Deacon Timothy Morse built the house at 403 Linebrook Road in approximately 1817. Timothy Morse Jr. (b. 1783) was a carpenter by trade and the house retains much of his finish work. Antique wide pine floors and period detail have been maintained. Timothy Morse is buried in the old Linebrook Cemetery at Linebrook & Newbury Roads.
This is the earliest of three houses with similar configuration in Linebrook. Sometimes known as Country Federal, the type is five-bays-wide, one-room-deep, has rear chimneys. This house exhibits the best preserved and most frankly Federal finishes of the three. The frontispiece has plain pilasters, a simple entablature and four transom lights.
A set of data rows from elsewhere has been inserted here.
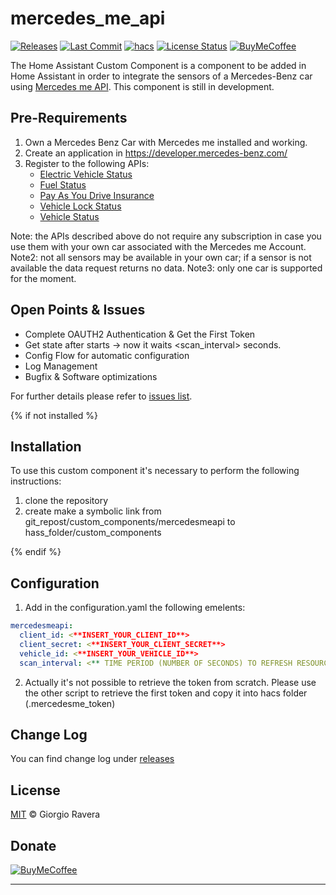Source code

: # mercedes_me_api 
[![Releases][releases-img]][releases-url]
[![Last Commit][last-commit-img]][last-commit-url]
[![hacs][hacs-img]][hacs-url]
[![License Status][license-img]][license-url]
[![BuyMeCoffee][buymecoffee-img]][buymecoffee-url]

The Home Assistant Custom Component is a component to be added in Home Assistant in order to integrate the sensors of a Mercedes-Benz car using [Mercedes me API](https://developer.mercedes-benz.com/products).
This component is still in development.

## Pre-Requirements
1) Own a Mercedes Benz Car with Mercedes me installed and working.
2) Create an application in https://developer.mercedes-benz.com/
3) Register to the following APIs:
   - [Electric Vehicle Status](https://developer.mercedes-benz.com/products/electric_vehicle_status)
   - [Fuel Status](https://developer.mercedes-benz.com/products/fuel_status)
   - [Pay As You Drive Insurance](https://developer.mercedes-benz.com/products/pay_as_you_drive_insurance) 
   - [Vehicle Lock Status](https://developer.mercedes-benz.com/products/vehicle_lock_status)
   - [Vehicle Status](https://developer.mercedes-benz.com/products/vehicle_status)

Note: the APIs described above do not require any subscription in case you use them with your own car associated with the Mercedes me Account.
Note2: not all sensors may be available in your own car; if a sensor is not available the data request returns no data.
Note3: only one car is supported for the moment.

## Open Points & Issues
- Complete OAUTH2 Authentication & Get the First Token
- Get state after starts -> now it waits <scan_interval> seconds.
- Config Flow for automatic configuration
- Log Management
- Bugfix & Software optimizations

For further details please refer to [issues list][issues-url].

{% if not installed %}
## Installation
To use this custom component it's necessary to perform the following instructions:
1) clone the repository
2) create make a symbolic link from git_repost/custom_components/mercedesmeapi to hass_folder/custom_components

{% endif %}
## Configuration
1) Add in the configuration.yaml the following emelents:
```yaml
mercedesmeapi:
  client_id: <**INSERT_YOUR_CLIENT_ID**>
  client_secret: <**INSERT_YOUR_CLIENT_SECRET**>
  vehicle_id: <**INSERT_YOUR_VEHICLE_ID**>
  scan_interval: <** TIME PERIOD (NUMBER OF SECONDS) TO REFRESH RESOURCES **>
```
2) Actually it's not possible to retrieve the token from scratch. Please use the other script to retrieve the first token and copy it into hacs folder (.mercedesme_token)

## Change Log
You can find change log under [releases][releases-url]

## License
[MIT](http://opensource.org/licenses/MIT) © Giorgio Ravera

## Donate
[![BuyMeCoffee][buymecoffee-button]][buymecoffee-url]

---

[license-img]: https://img.shields.io/github/license/xraver/mercedes_me_api
[license-url]: LICENSE
[issues-url]: https://github.com/xraver/mercedes_me_api/issues
[releases-img]: https://img.shields.io/github/v/release/xraver/mercedes_me_api
[releases-url]: https://github.com/xraver/mercedes_me_api/releases
[last-commit-img]: https://img.shields.io/github/last-commit/xraver/mercedes_me_api
[last-commit-url]: https://github.com/xraver/mercedes_me_api/commits/master
[hacs-img]: https://img.shields.io/badge/HACS-Custom-orange.svg
[hacs-url]: https://github.com/custom-components/hacs
[buymecoffee-img]: https://img.shields.io/badge/buy%20me%20a%20coffee-donate-yellow.svg
[buymecoffee-button]: https://www.buymeacoffee.com/assets/img/guidelines/download-assets-sm-2.svg
[buymecoffee-url]: https://www.buymeacoffee.com/raverag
Clapboards are skived and their weather narrows toward the bottom of the building. Much of the interior is original material.”
Timothy Jr. succeeded his father as deacon of the Rowley Church and a member of the Linebrook Militia. “Deacon Morse was tall and straight. He was very exact and methodical. As a carpenter he made perfect joints, no doubt.” His daughter married Samuel Conant who inherited the property. By 1910 the property was owned by J. Daley.
SOURCES
- Ipswich in the Massachusetts Bay colony by Thomas Franklin Waters
- MACRIS
The house was more recently known as the Samuel Conant house, and is now the home of “Outsidah” Doug Brendel and his wife Kristina Brendel. Doug wrote about the unique qualities of this old New England home in his column.